The linkage between the carboxyl groups and the side groups in the copolymer is preferably based exclusively on the formation of intramolecular anhydride structures.

[0006] The invention provides a copolymer which in particular is thermally stable at its processing temperature and can be processed without difficulties to give the desired articles of daily use. This is achieved, according to the invention, by the presence of intramolecular anhydride structures in the copolymer, with the result that the reacted carboxyl groups of the copolymer can no longer undergo undesired secondary reactions. The other carboxyl groups are present either in isolation or with steric shielding within the carbon chain of the copolymer. They are therefore likewise not available for secondary reactions. In this way, uncomplicateci and in particular low-risk processing of the copolymer according to the invention is possible.

[0007] The presence of intramolecular anhydride structures in the copolymer according to the invention was verified by the inventors in particular using measured IR(infrared) spectra (figures 1 and 2).
Furthermore, the presence of intramolecular anhydride structures could be confirmed on the basis of the measurement of the torque by the so-called Brabender long-term experiment, according to which the torque did not increase in the case of mixtures of anhydrized copolymer and reactive components and besides the copolymer remained soluble. In contrast, the torque increases through the development of intermolecular crosslinking reactions between non-anhydrized copolymer and reactive components owing to the formation of larger copolymer molecules. Consequently, the solubility of the crosslinked copolymer also decreases to an increasing extent.

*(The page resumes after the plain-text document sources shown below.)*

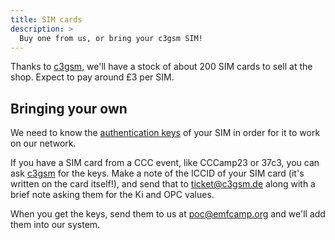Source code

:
 ```yaml
---
title: SIM cards
description: >
  Buy one from us, or bring your c3gsm SIM!
---
```


Thanks to [c3gsm](https://c3gsm.de/), we'll have a stock of about 200 SIM cards to sell at the shop. Expect to pay
around £3 per SIM.

## Bringing your own

We need to know the [authentication keys](https://en.wikipedia.org/wiki/SIM_card#Authentication_key_(Ki)) of your SIM
in order for it to work on our network.

If you have a SIM card from a CCC event, like CCCamp23 or 37c3, you can ask [c3gsm](https://c3gsm.de/sim/) for the keys.
Make a note of the ICCID of your SIM card (it's written on the card itself!), and send that to
[ticket@c3gsm.de](mailto:ticket@c3gsm.de) along with a brief note asking them for the Ki and OPC values.

When you get the keys, send them to us at [poc@emfcamp.org](mailto:poc@emfcamp.org)
and we'll add them into our system.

[0008] In the context of the present invention, a copolymer is to be understood as meaning a polymer that comprises at least two different monomer units. In the context of the present invention, a copolymer is also to be understood as meaning in particular a terpolymer.

[0009] In the context of the present invention, anhydrizing is to be understood as meaning the reversible formation of intramolecular anhydride structures in the copolymer.

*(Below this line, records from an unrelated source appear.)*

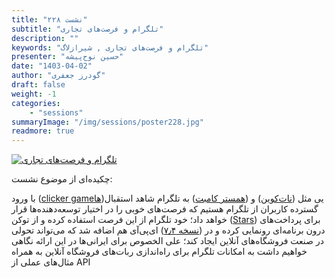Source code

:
 ```yaml
---
title: "نشست ۲۲۸"
subtitle: "تلگرام و فرصت‌های تجاری"
description: ""
keywords: "تلگرام و فرصت‌های تجاری , شیرازلاگ"
presenter: "حسین نوح‌پیشه"
date: "1403-04-02"
author: "گودرز جعفری"
draft: false
weight: -1
categories:
    - "sessions"
summaryImage: "/img/sessions/poster228.jpg"
readmore: true
---
```

[![تلگرام و فرصت‌های تجاری](/img/sessions/poster228.jpg)](/img/sessions/poster228.jpg)

چکیده‌ای از موضوع نشست:

با ورود ([clicker gameها](https://en.wikipedia.org/wiki/Incremental_game))یی مثل ([نات‌کوین](https://coinmarketcap.com/currencies/notcoin/)) و ([همستر کامبت](https://hamsterkombat.io/)) به تلگرام شاهد استقبال گسترده‌ کاربران از تلگرام هستیم که فرصت‌های خوبی را در اختیار  توسعه‌دهنده‌ها قرار خواهد داد؛
خود تلگرام از این‌ فرصت استفاده کرده و از توکن ([Stars](https://telegram.org/blog/telegram-stars/)) برای پرداخت‌های درون برنامه‌ای رونمایی کرده و در ([نسخه ۷٫۴](https://t.me/BotNews/90)) ای‌پی‌آی هم اضافه شد که می‌تواند تحولی در صنعت فروشگاه‌های آنلاین ایجاد کند؛ علی الخصوص برای ایرانی‌ها در این ارائه نگاهی خواهیم داشت به امکانات تلگرام برای راه‌اندازی ربات‌های فروشگاه آنلاین به همراه مثال‌های عملی از API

[0010] In the context of the present invention, monomer units carrying carboxyl groups are to be understood as meaning monomer units within the copolymer which have in each case a carboxyl group or carboxylate group or a masked carboxyl group, in particular an ester group, outside the carbon chain of the polymer.

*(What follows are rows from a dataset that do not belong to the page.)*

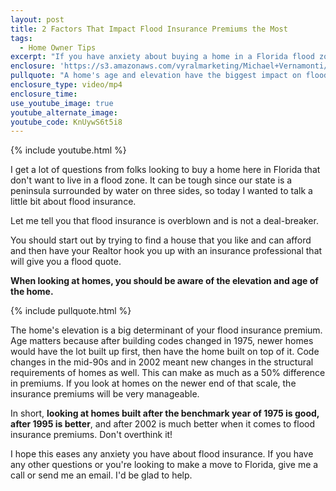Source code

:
 ```yaml
---
layout: post
title: 2 Factors That Impact Flood Insurance Premiums the Most
tags:
  - Home Owner Tips
excerpt: "If you have anxiety about buying a home in a Florida flood zone, you're not alone. However, knowing these key points about flood insurance will put your mind at ease."
enclosure: 'https://s3.amazonaws.com/vyralmarketing/Michael+Vernamonti/Gulf+Coast+Real+Estate+Flood+Insurance.mp4'
pullquote: "A home's age and elevation have the biggest impact on flood insurance premiums."
enclosure_type: video/mp4
enclosure_time:
use_youtube_image: true
youtube_alternate_image:
youtube_code: KnUywS6t5i8
---
```



{% include youtube.html %}

I get a lot of questions from folks looking to buy a home here in Florida that don't want to live in a flood zone. It can be tough since our state is a peninsula surrounded by water on three sides, so today I wanted to talk a little bit about flood insurance.

Let me tell you that flood insurance is overblown and is not a deal-breaker.&nbsp;

You should start out by trying to find a house that you like and can afford and then have your Realtor hook you up with an insurance professional that will give you a flood quote.&nbsp;

**When looking at homes, you should be aware of the elevation and age of the home.&nbsp;**

{% include pullquote.html %}

The home's elevation is a big determinant of your flood insurance premium. Age matters because after building codes changed in 1975, newer homes would have the lot built up first, then have the home built on top of it. Code changes in the mid-90s and in 2002 meant new changes in the structural requirements of homes as well. This can make as much as a 50% difference in premiums. If you look at homes on the newer end of that scale, the insurance premiums will be very manageable.

In short, **looking at homes built after the benchmark year of 1975 is good, after 1995 is better**, and after 2002 is much better when it comes to flood insurance premiums. Don't overthink it!

I hope this eases any anxiety you have about flood insurance. If you have any other questions or you're looking to make a move to Florida, give me a call or send me an email. I'd be glad to help.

[0011] In the context of the present invention, a neighboring monomer unit is to be understood as meaning a monomer unit whose side group is reactive toward carboxyl groups. The neighboring monomer units are preferably the monomer units introduced in the preceding section and carrying carboxyl groups.

[0012] In the context of the present invention, a neutral vinyl monomer is to be understood as meaning a vinyl monomer which carries neither acidic nor basic groups, in particular no carboxyl groups.

[0013] In one embodiment, the side group of the neighboring monomer unit within the copolymer chain is a carboxyl group. Thus, the intramolecular anhydride structuresof the copolymer form in each case by a condensation reaction between two carboxyl groups.
Water is formed as a low molecular weight condensation product and can be removed from the reaction batch without technical effort. In this way, the reaction can advantageously be shifted in favor of the intramolecular anhydride structures in the copolymer.

[0014] In a preferred embodiment, the side group of the neighboring monomer unit within the copolymer chain is a masked carboxyl group, i.e. a group derived from the carboxyl group. The masked carboxyl group is preferably an ester group. Ester groups are particularly preferred as neighboring side groups for the formation of intramolecular anhydride structures in the copolymer. The alcohols forming by condensation reaction are in principle good leaving groups in organic reactions. Furthermore, low molecular weight alcohols, in particular n-butanol, can be easily removed from the reaction batch, for example by thermal reaction procedure. Thus, the formation of the intramolecular anhydride structures in the copolymer can be promoted in a particularly advantageous manner.

[0015] Furthermore, the masked carboxyl groups can be transferred to unmasked, i.e. free, carboxyl groups of neighboring monomer units by so-called neighboring group effects. This is effected, for example, by a nucleophilic attack of an unmasked carboxyl group on a masked carboxyl group, with the result that the attacking carboxyl group is itself masked. On the other hand, an unmasked carboxyl group arises from the originally masked carboxyl group. In this way, migration of carboxyl groups along the copolymer chain is possible before the carboxyl groups are consumed by formation of intramolecular anhydride structures. It is also possible that the carboxyl groups, after their migration along the carbon chain of the copolymer, are sterically shielded or isolated and in particular are no longer available for further reactions.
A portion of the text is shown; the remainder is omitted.